By Eduardo Berdejo
Bishop Hugo Torres Marín de Apartadó said Oct. 11 that there was a humanitarian crisis near the Panamanian border when thousands of people risked their lives to cross the Darien jungle into the United States.
For several days now, thousands of migrants, many of them Venezuelans, have been arriving in the region of Colombia that lies across the Gulf of Uraba from Panama and waiting in the city of Necoclí on the Colombian coast for the opportunity to cross by boat to Capurganá in Panama, and from there cross the Darién Gap north to the United States. An adventure of more than 3,000 miles.
However, on the route, they are exposed to robbery, human trafficking and death.
In response, the general director of Migration Colombia, Fernando García Manosalva, recently visited the Urabá region to learn about the scenario in the Colombian towns of Carepa, Turbo, Apartadó, Necoclí, Acandí and Capurganá, where there are about 8,000 migrants.

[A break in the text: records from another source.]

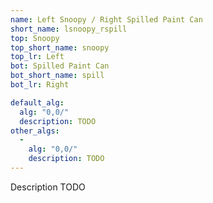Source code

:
 ```yaml
---
name: Left Snoopy / Right Spilled Paint Can
short_name: lsnoopy_rspill
top: Snoopy
top_short_name: snoopy
top_lr: Left
bot: Spilled Paint Can
bot_short_name: spill
bot_lr: Right

default_alg:
  alg: "0,0/"
  description: TODO
other_algs:
  -
    alg: "0,0/"
    description: TODO
---
```


Description TODO

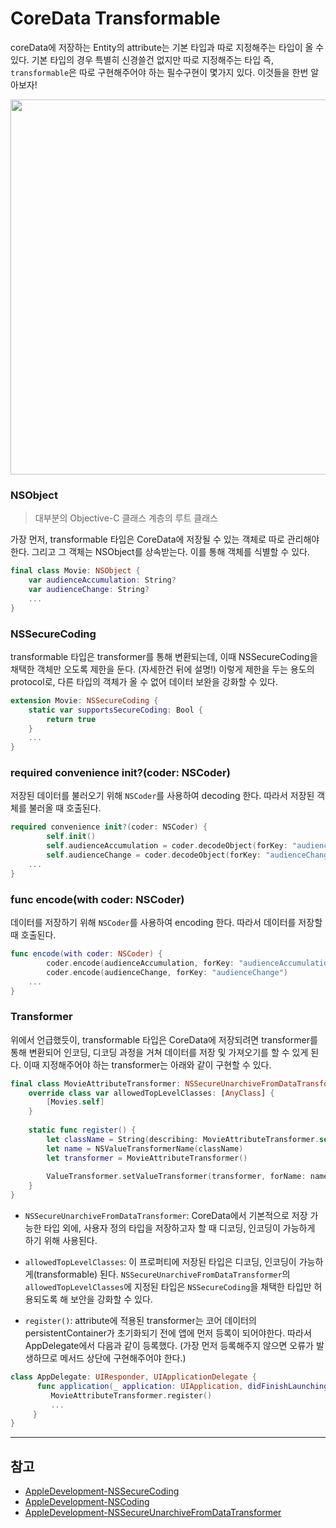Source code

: # CoreData Transformable

coreData에 저장하는 Entity의 attribute는 기본 타입과 따로 지정해주는 타입이 올 수 있다. 기본 타입의 경우 특별히 신경쓸건 없지만 따로 지정해주는 타입 즉, `transformable`은 따로 구현해주어야 하는 필수구현이 몇가지 있다. 
이것들을 한번 알아보자!

<img src="https://i.imgur.com/XbZpfo7.png" width="600">

### NSObject
> 대부분의 Objective-C 클래스 계층의 루트 클래스

가장 먼저, transformable 타입은 CoreData에 저장될 수 있는 객체로 따로 관리해야한다. 그리고 그 객체는 NSObject를 상속받는다. 이를 통해 객체를 식별할 수 있다.

```swift
final class Movie: NSObject {
    var audienceAccumulation: String?
    var audienceChange: String?
    ...
}
```
### NSSecureCoding

transformable 타입은 transformer를 통해 변환되는데, 이때 NSSecureCoding을 채택한 객체만 오도록 제한을 둔다. (자세한건 뒤에 설명!) 이렇게 제한을 두는 용도의 protocol로, 다른 타입의 객체가 올 수 없어 데이터 보완을 강화할 수 있다.

```swift
extension Movie: NSSecureCoding {
    static var supportsSecureCoding: Bool {
        return true
    }
    ...
}
```

### required convenience init?(coder: NSCoder)

저장된 데이터를 불러오기 위해 `NSCoder`를 사용하여 decoding 한다.
따라서 저장된 객체를 불러올 때 호출된다. 

```swift
required convenience init?(coder: NSCoder) {
        self.init()
        self.audienceAccumulation = coder.decodeObject(forKey: "audienceAccumulation") as? String
        self.audienceChange = coder.decodeObject(forKey: "audienceChange") as? String
    ...
}
```

### func encode(with coder: NSCoder) 

데이터를 저장하기 위해 `NSCoder`를 사용하여 encoding 한다.
따라서 데이터를 저장할 때 호출된다.

```swift
func encode(with coder: NSCoder) {
        coder.encode(audienceAccumulation, forKey: "audienceAccumulation")
        coder.encode(audienceChange, forKey: "audienceChange")
    ...
}
```

### Transformer

위에서 언급했듯이, transformable 타입은 CoreData에 저장되려면 transformer를 통해 변환되어 인코딩, 디코딩 과정을 거쳐 데이터를 저장 및 가져오기를 할 수 있게 된다. 이때 지정해주어야 하는 transformer는 아래와 같이 구현할 수 있다.


```swift
final class MovieAttributeTransformer: NSSecureUnarchiveFromDataTransformer {
    override class var allowedTopLevelClasses: [AnyClass] {
        [Movies.self]
    }
    
    static func register() {
        let className = String(describing: MovieAttributeTransformer.self)
        let name = NSValueTransformerName(className)
        let transformer = MovieAttributeTransformer()
        
        ValueTransformer.setValueTransformer(transformer, forName: name)
    }
}
```

- `NSSecureUnarchiveFromDataTransformer`: 
CoreData에서 기본적으로 저장 가능한 타입 외에, 사용자 정의 타입을 저장하고자 할 때 디코딩, 인코딩이 가능하게 하기 위해 사용된다.

- `allowedTopLevelClasses`: 
이 프로퍼티에 저장된 타입은 디코딩, 인코딩이 가능하게(transformable) 된다.
`NSSecureUnarchiveFromDataTransformer`의 `allowedTopLevelClasses`에 지정된 타입은 `NSSecureCoding`을 채택한 타입만 허용되도록 해 보안을 강화할 수 있다.

- `register()`:
attribute에 적용된 transformer는 코어 데이터의 persistentContainer가 초기화되기 전에 앱에 먼저 등록이 되어야한다.
따라서 AppDelegate에서 다음과 같이 등록했다. 
(가장 먼저 등록해주지 않으면 오류가 발생하므로 메서드 상단에 구현해주어야 한다.)

```swift
class AppDelegate: UIResponder, UIApplicationDelegate {
      func application(_ application: UIApplication, didFinishLaunchingWithOptions launchOptions: [UIApplication.LaunchOptionsKey: Any]?) -> Bool {
         MovieAttributeTransformer.register()
         ...
     }
}
```

---

## 참고
- [AppleDevelopment-NSSecureCoding](https://developer.apple.com/documentation/foundation/nssecurecoding/)
- [AppleDevelopment-NSCoding](https://developer.apple.com/documentation/foundation/nscoding/) 
- [AppleDevelopment-NSSecureUnarchiveFromDataTransformer](https://developer.apple.com/documentation/foundation/nssecureunarchivefromdatatransformer/)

In an interview with Noticias Caracol, Bishop Torres, in whose diocese these towns are located, said: “I believe this is a humanitarian crisis. “
The prelate said almost all the migrants are Venezuelans. “Many arrive in extreme poverty, without money, without clothes, without enough shoes to cross a border and a road as complicated as Darién,” he said.
“The bad thing,” he said, “is that the call has made the boats not to bring so many people and have to stay on the beaches, because they do not have to pay anything for a hotel and that makes the lives of those other people [much worse].
The bishop, who asked the government for good enough solutions, said he visited the town of Capurgana. “I ended up with a very young population, in their 30s and 40s, blindly following their path,” he said.
“They just need to move into the United States, improve their living conditions, improve the fitness of their children, [receive] a special (medical) remedy for their families,” but they are confused, he said.
Torres said that on the way, the migrants encountered “many other people asking them for money . . . Others have to borrow from them, others mistreat them. ” Citizens of countries crossed by migrants look at them with indifference and do not assist them, he added.
In an interview with the AP, Colombian Ombudsman Carlos Camargo said the existing scenario is “much more serious” than that of 2021, when thousands of people, mostly Haitians, arrived in Necoclí.
“The number of other people on the move who have left for Panama [so far in 2022] exceeds 150,000 to [with] the 134,000 migrants in 2021. And the trend is to keep increasing,” Camargo said.